• _Provided information_
========================================================================
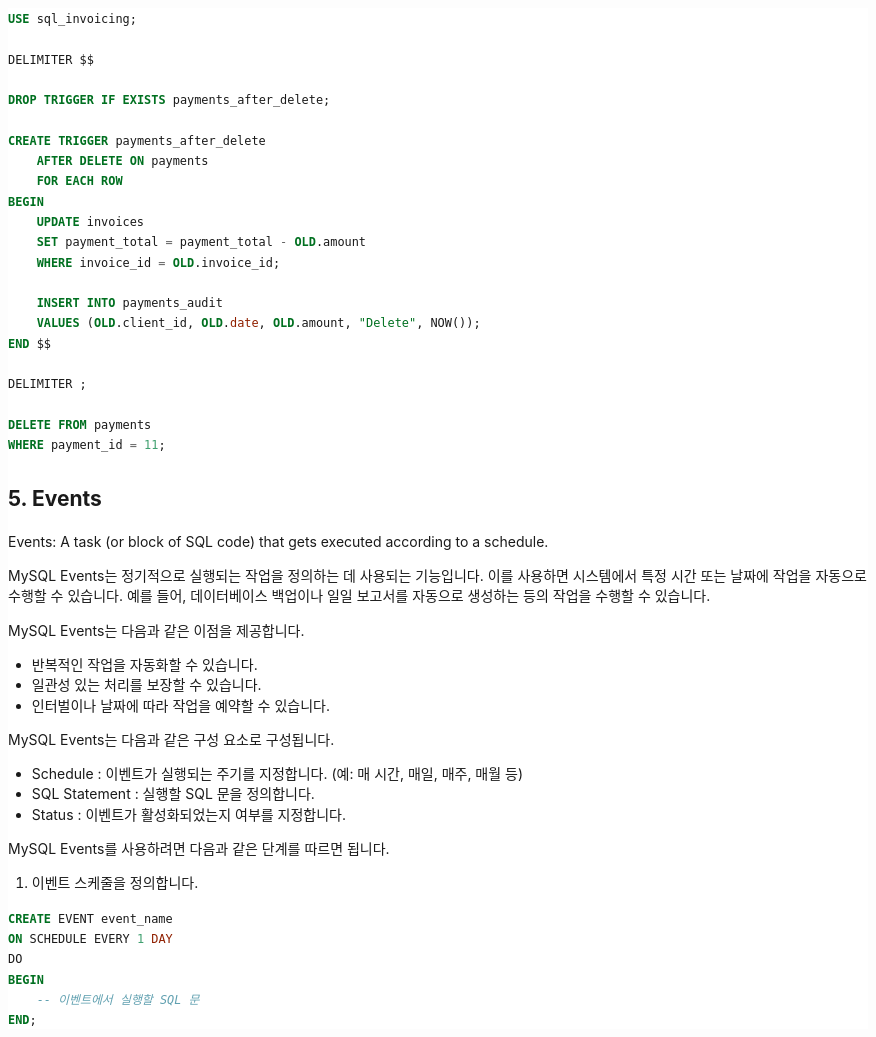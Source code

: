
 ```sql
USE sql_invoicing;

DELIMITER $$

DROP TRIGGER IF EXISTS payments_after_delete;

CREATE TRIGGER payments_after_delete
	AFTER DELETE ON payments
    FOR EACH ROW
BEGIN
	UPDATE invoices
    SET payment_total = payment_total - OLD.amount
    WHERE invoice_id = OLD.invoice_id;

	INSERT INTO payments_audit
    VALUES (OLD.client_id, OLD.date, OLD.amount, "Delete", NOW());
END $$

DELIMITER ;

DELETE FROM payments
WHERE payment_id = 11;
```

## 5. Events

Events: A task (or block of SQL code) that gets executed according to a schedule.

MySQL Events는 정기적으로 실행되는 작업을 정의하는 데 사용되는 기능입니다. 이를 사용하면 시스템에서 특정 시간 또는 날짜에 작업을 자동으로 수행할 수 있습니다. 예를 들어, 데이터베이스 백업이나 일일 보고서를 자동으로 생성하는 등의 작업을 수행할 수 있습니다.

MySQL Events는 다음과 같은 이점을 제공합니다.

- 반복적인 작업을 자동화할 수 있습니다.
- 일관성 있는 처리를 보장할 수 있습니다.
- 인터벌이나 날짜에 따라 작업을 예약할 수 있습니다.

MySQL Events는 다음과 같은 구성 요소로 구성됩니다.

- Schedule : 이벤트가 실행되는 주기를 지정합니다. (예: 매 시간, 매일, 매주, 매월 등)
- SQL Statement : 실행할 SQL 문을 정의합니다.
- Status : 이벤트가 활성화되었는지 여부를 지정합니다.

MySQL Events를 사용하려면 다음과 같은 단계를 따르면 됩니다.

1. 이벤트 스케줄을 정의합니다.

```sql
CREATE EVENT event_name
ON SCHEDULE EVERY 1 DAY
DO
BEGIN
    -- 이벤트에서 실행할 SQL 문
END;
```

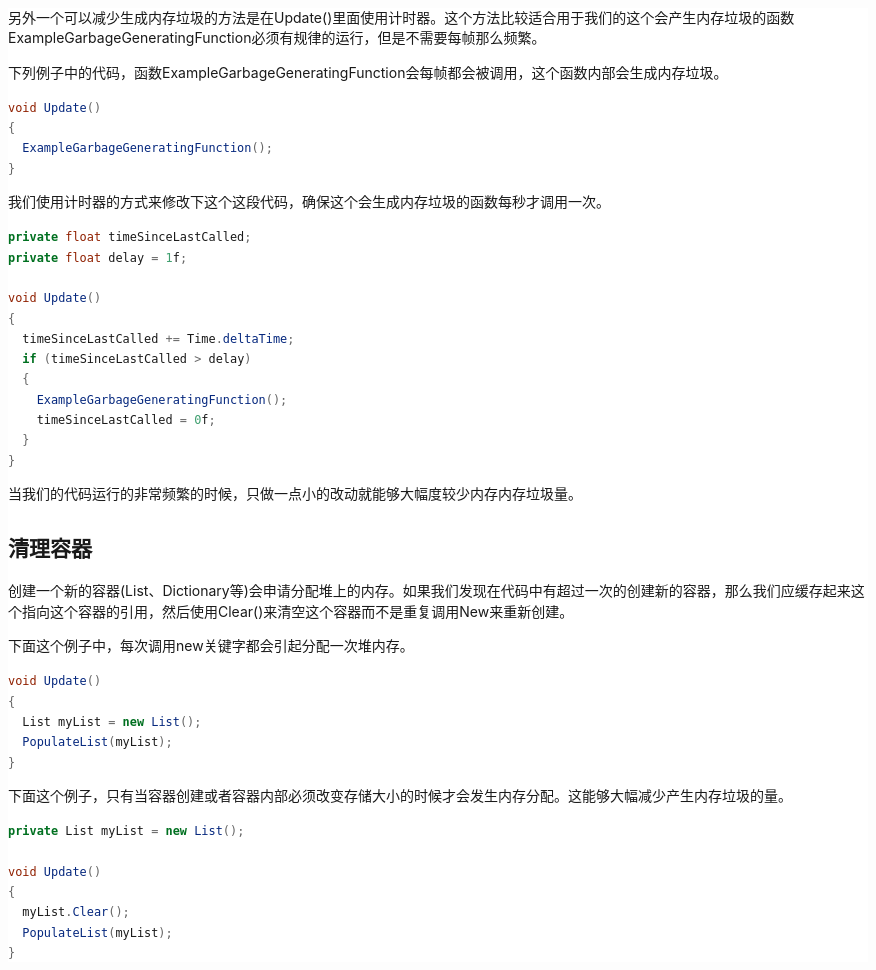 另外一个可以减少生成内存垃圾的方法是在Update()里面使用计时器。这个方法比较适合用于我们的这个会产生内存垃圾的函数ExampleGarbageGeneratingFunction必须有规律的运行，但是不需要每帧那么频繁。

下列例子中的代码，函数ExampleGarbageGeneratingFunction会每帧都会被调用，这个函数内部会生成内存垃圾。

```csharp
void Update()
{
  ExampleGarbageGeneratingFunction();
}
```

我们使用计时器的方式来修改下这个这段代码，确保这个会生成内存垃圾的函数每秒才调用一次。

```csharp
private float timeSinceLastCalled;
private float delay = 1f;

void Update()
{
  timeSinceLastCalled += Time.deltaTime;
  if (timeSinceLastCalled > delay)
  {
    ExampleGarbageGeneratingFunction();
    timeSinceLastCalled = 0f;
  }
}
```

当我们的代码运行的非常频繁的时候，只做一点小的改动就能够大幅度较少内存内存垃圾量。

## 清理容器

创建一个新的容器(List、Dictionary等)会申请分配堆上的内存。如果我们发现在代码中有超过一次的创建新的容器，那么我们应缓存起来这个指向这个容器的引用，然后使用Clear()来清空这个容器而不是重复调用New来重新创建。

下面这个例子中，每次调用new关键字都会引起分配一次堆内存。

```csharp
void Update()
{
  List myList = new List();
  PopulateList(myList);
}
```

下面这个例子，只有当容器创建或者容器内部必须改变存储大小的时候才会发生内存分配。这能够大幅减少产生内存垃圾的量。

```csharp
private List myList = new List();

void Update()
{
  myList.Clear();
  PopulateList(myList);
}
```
========================================================================
• _Task goal_
Please reproduce the records above exactly, omitting every picture.

• _Written response_
Source code

:
 ```sql
USE sql_invoicing;

DELIMITER $$

DROP TRIGGER IF EXISTS payments_after_delete;

CREATE TRIGGER payments_after_delete
	AFTER DELETE ON payments
    FOR EACH ROW
BEGIN
	UPDATE invoices
    SET payment_total = payment_total - OLD.amount
    WHERE invoice_id = OLD.invoice_id;

	INSERT INTO payments_audit
    VALUES (OLD.client_id, OLD.date, OLD.amount, "Delete", NOW());
END $$

DELIMITER ;

DELETE FROM payments
WHERE payment_id = 11;
```

## 5. Events

Events: A task (or block of SQL code) that gets executed according to a schedule.

MySQL Events는 정기적으로 실행되는 작업을 정의하는 데 사용되는 기능입니다. 이를 사용하면 시스템에서 특정 시간 또는 날짜에 작업을 자동으로 수행할 수 있습니다. 예를 들어, 데이터베이스 백업이나 일일 보고서를 자동으로 생성하는 등의 작업을 수행할 수 있습니다.

MySQL Events는 다음과 같은 이점을 제공합니다.

- 반복적인 작업을 자동화할 수 있습니다.
- 일관성 있는 처리를 보장할 수 있습니다.
- 인터벌이나 날짜에 따라 작업을 예약할 수 있습니다.

MySQL Events는 다음과 같은 구성 요소로 구성됩니다.

- Schedule : 이벤트가 실행되는 주기를 지정합니다. (예: 매 시간, 매일, 매주, 매월 등)
- SQL Statement : 실행할 SQL 문을 정의합니다.
- Status : 이벤트가 활성화되었는지 여부를 지정합니다.

MySQL Events를 사용하려면 다음과 같은 단계를 따르면 됩니다.

1. 이벤트 스케줄을 정의합니다.

```sql
CREATE EVENT event_name
ON SCHEDULE EVERY 1 DAY
DO
BEGIN
    -- 이벤트에서 실행할 SQL 문
END;
```

 另外一个可以减少生成内存垃圾的方法是在Update()里面使用计时器。这个方法比较适合用于我们的这个会产生内存垃圾的函数ExampleGarbageGeneratingFunction必须有规律的运行，但是不需要每帧那么频繁。

下列例子中的代码，函数ExampleGarbageGeneratingFunction会每帧都会被调用，这个函数内部会生成内存垃圾。

```csharp
void Update()
{
  ExampleGarbageGeneratingFunction();
}
```

我们使用计时器的方式来修改下这个这段代码，确保这个会生成内存垃圾的函数每秒才调用一次。

```csharp
private float timeSinceLastCalled;
private float delay = 1f;

void Update()
{
  timeSinceLastCalled += Time.deltaTime;
  if (timeSinceLastCalled > delay)
  {
    ExampleGarbageGeneratingFunction();
    timeSinceLastCalled = 0f;
  }
}
```

当我们的代码运行的非常频繁的时候，只做一点小的改动就能够大幅度较少内存内存垃圾量。

## 清理容器

创建一个新的容器(List、Dictionary等)会申请分配堆上的内存。如果我们发现在代码中有超过一次的创建新的容器，那么我们应缓存起来这个指向这个容器的引用，然后使用Clear()来清空这个容器而不是重复调用New来重新创建。

下面这个例子中，每次调用new关键字都会引起分配一次堆内存。

```csharp
void Update()
{
  List myList = new List();
  PopulateList(myList);
}
```

下面这个例子，只有当容器创建或者容器内部必须改变存储大小的时候才会发生内存分配。这能够大幅减少产生内存垃圾的量。

```csharp
private List myList = new List();

void Update()
{
  myList.Clear();
  PopulateList(myList);
}
```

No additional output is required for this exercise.